Flap Copy

Trio Blurb turn in two excellent long tracks of string-and-voice glatteroon on their W (EVIL RABBIT RECORDS ERR 27) album recorded at live performances in 2017 and 2018…it’s Maggie Nicols and Mia Zabelka playing with John Russell, and it’s not often in history of these situations that we get a gender balance tipping this way. Nicols from Scotland is someone who I’d pay to hear recite the alphabet, if we could arrange that; she’d find a way to turn each letter on its head, print it sideways and dip it in a new colour scheme. For sure it’s about note production, making unusual sound, as much as hitting a free-form note with the delicacy and grace of a spider’s web and “playing” tunes with her body that Leroy Jenkins would have killed for, but it’s also about her imagination, finding ways to insert unexpected information into the playing space that must make her a sheer delight to see on stage (well, in fact I know very well that is the case). Even on these two recordings there are precious seconds where she takes the piece out the back door with an unexpected snatch of popular song. This kind of thing may seem “wacky” to some unenlightened listeners, but it’s a great way of throwing the audience for a loop with a curveball in the corner pocket.

John Russell is a veteran of UK improv since the 1970s, and has often played with drummer Roger Turner and was a member of Chris Burn’s Ensemble; few guitarists can match what he does for light and nimble picks, even though he does back-pedal into the “Bailey mode” more than once on this set, especially with the strummed harmonics. Still you need to be light on your metal limbs if you intend to keep up with these two women players, who scuttle like crabs on a sea of lard. Mia Zabelka from Austria has been a firm favourite with this listener ever since her 2012 M album rolled into the catchment zone, and every subsequent release has revealed new dimensions to her super-charged violin that amaze these grey ears. While I realise that it’s pretty idiotic to praise the “speed” of a musician’s fingers (if done too often, we’d end up finding something of value in Rush albums), I have to start somewhere when discerning Zabelka’s gifts. It’s as though there’s so much information she needs to convey (particularly on the high-spirited ‘Work And Wild’ cut here) that she has to work twice as hard just to cram it into the available space. Accordingly, her fingers, arms (whole upper body) go ever so slightly crazy with her efforts.

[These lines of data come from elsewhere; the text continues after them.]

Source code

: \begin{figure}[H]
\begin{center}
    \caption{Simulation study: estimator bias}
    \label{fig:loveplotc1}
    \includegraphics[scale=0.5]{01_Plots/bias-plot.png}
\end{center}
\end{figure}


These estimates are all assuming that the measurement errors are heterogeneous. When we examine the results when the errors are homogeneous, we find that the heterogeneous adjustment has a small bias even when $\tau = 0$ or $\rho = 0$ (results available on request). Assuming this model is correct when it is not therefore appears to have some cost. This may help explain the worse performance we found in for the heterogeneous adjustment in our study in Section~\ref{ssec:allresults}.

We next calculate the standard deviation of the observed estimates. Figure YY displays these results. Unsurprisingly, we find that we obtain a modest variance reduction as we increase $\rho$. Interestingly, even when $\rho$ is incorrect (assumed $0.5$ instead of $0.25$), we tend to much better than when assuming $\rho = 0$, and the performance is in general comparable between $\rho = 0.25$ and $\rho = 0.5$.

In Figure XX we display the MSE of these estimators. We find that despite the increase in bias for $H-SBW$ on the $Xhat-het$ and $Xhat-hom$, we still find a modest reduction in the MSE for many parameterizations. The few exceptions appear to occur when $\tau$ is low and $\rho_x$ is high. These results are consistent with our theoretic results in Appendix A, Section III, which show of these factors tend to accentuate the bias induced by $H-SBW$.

But instantly the music transcends all that effort, and everything emerges as natural streams of sounds of an intense, frightening beauty. She vocalises too, by the way.

This German label with its generic hole-cut sleeves may have a “cute” name, but it’s been pretty darn reliable in bringing home the roebucks when you need a good score of contemporary acoustic improvisation in your veins. From 28th November 2018.